[Saved entries]
=== Section Start ===
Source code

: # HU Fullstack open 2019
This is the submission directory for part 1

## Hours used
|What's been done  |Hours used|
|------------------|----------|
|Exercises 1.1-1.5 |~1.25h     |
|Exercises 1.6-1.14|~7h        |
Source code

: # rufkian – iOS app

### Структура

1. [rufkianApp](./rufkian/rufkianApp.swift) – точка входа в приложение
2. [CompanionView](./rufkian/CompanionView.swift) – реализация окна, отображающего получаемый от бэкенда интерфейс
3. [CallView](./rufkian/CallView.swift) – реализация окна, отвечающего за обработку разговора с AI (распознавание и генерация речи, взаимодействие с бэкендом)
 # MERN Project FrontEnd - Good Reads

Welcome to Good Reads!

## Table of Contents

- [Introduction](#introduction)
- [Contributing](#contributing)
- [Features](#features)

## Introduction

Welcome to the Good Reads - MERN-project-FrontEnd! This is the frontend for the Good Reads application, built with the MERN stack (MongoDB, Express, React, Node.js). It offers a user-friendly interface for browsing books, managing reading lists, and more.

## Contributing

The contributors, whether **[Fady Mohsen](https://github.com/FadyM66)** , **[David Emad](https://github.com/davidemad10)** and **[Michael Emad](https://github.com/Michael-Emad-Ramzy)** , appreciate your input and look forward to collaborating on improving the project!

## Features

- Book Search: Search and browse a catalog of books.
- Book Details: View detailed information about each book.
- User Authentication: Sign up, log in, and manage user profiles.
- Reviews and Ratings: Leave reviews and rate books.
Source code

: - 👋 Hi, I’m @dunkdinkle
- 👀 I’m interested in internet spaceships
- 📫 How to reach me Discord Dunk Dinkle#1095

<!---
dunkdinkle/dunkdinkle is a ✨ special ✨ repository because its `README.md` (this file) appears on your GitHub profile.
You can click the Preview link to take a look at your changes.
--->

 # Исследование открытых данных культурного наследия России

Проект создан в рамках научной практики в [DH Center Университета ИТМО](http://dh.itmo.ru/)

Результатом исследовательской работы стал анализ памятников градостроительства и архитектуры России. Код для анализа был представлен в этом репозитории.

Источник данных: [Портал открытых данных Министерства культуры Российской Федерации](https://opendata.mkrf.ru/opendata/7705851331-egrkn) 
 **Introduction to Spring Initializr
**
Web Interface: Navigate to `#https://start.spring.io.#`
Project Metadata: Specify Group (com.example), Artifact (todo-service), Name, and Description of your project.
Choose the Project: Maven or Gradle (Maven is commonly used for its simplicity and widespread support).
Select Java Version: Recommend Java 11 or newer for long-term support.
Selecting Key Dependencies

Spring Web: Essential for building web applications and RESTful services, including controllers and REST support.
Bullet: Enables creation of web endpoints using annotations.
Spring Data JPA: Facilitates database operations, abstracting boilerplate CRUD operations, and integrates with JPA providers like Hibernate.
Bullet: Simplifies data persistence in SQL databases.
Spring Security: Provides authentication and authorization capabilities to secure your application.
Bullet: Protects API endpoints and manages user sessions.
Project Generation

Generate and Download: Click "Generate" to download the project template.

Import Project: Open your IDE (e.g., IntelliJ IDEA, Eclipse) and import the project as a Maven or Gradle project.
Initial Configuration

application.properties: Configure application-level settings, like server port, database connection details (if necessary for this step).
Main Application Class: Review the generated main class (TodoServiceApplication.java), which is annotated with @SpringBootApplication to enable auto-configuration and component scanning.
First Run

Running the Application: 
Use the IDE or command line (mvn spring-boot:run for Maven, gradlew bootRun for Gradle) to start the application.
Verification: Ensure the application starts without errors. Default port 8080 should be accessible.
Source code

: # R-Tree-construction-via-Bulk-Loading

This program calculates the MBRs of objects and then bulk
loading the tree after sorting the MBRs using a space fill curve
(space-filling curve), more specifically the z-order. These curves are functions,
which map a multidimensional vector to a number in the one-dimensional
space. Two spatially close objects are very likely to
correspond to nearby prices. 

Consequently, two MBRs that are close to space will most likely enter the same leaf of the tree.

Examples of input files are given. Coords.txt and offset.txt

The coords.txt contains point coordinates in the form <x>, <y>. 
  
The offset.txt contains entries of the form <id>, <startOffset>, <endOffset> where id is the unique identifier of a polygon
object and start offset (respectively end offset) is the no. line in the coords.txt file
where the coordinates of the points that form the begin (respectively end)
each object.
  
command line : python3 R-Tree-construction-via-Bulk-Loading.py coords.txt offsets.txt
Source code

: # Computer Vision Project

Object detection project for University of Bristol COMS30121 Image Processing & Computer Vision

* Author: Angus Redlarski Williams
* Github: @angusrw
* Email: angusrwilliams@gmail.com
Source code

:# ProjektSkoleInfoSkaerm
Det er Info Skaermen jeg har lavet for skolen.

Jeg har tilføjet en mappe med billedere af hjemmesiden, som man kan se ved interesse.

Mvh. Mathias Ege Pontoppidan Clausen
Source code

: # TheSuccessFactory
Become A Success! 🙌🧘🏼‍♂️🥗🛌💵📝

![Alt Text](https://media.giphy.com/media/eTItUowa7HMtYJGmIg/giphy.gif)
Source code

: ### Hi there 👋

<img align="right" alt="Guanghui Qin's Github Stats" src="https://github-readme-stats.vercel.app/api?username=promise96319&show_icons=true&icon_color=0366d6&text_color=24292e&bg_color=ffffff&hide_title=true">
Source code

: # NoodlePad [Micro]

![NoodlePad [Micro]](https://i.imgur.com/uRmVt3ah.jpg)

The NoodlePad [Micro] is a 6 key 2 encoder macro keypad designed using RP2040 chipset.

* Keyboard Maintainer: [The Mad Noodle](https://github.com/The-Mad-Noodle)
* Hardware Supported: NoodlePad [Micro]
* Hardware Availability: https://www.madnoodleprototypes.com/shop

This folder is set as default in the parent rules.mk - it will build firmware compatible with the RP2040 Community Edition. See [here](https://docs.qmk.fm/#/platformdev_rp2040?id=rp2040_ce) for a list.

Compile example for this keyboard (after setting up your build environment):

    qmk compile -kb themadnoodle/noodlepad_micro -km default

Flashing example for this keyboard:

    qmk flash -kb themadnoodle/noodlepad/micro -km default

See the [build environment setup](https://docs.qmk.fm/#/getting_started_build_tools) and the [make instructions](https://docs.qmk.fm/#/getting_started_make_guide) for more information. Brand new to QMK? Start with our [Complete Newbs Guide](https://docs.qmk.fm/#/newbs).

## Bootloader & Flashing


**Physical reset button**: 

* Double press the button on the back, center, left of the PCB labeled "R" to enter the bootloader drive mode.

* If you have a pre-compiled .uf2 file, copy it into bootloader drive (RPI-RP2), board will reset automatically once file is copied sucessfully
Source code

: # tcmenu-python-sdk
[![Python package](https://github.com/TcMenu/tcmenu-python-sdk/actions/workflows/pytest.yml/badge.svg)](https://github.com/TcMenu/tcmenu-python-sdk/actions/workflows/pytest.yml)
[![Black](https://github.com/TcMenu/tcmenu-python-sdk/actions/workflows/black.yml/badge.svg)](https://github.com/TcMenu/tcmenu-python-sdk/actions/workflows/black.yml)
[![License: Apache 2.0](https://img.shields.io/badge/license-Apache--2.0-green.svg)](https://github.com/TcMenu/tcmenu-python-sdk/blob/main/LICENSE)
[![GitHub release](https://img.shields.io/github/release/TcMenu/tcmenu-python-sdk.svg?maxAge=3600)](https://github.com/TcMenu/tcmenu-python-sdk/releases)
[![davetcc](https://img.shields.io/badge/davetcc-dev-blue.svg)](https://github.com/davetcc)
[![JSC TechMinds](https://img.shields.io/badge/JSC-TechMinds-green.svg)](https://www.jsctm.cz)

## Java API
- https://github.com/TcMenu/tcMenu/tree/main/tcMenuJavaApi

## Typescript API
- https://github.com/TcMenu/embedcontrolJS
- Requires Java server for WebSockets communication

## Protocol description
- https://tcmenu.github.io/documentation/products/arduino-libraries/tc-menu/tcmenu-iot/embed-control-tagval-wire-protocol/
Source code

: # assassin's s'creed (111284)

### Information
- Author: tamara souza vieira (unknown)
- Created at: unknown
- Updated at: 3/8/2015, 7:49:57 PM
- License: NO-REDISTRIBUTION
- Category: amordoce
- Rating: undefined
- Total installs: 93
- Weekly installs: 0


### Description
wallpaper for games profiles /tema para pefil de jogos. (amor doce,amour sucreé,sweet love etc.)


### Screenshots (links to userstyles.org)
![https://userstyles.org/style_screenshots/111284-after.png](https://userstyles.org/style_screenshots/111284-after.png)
=== Section End ===
-- What you should do --
Taking the line with "- Requires Java" as the first and the line with "- Rating: undefined" as the last, retype that stretch of the data above exactly, with no other lines.

-- Task solution --
- Requires Java server for WebSockets communication

## Protocol description
- https://tcmenu.github.io/documentation/products/arduino-libraries/tc-menu/tcmenu-iot/embed-control-tagval-wire-protocol/
Source code

: # assassin's s'creed (111284)

### Information
- Author: tamara souza vieira (unknown)
- Created at: unknown
- Updated at: 3/8/2015, 7:49:57 PM
- License: NO-REDISTRIBUTION
- Category: amordoce
- Rating: undefined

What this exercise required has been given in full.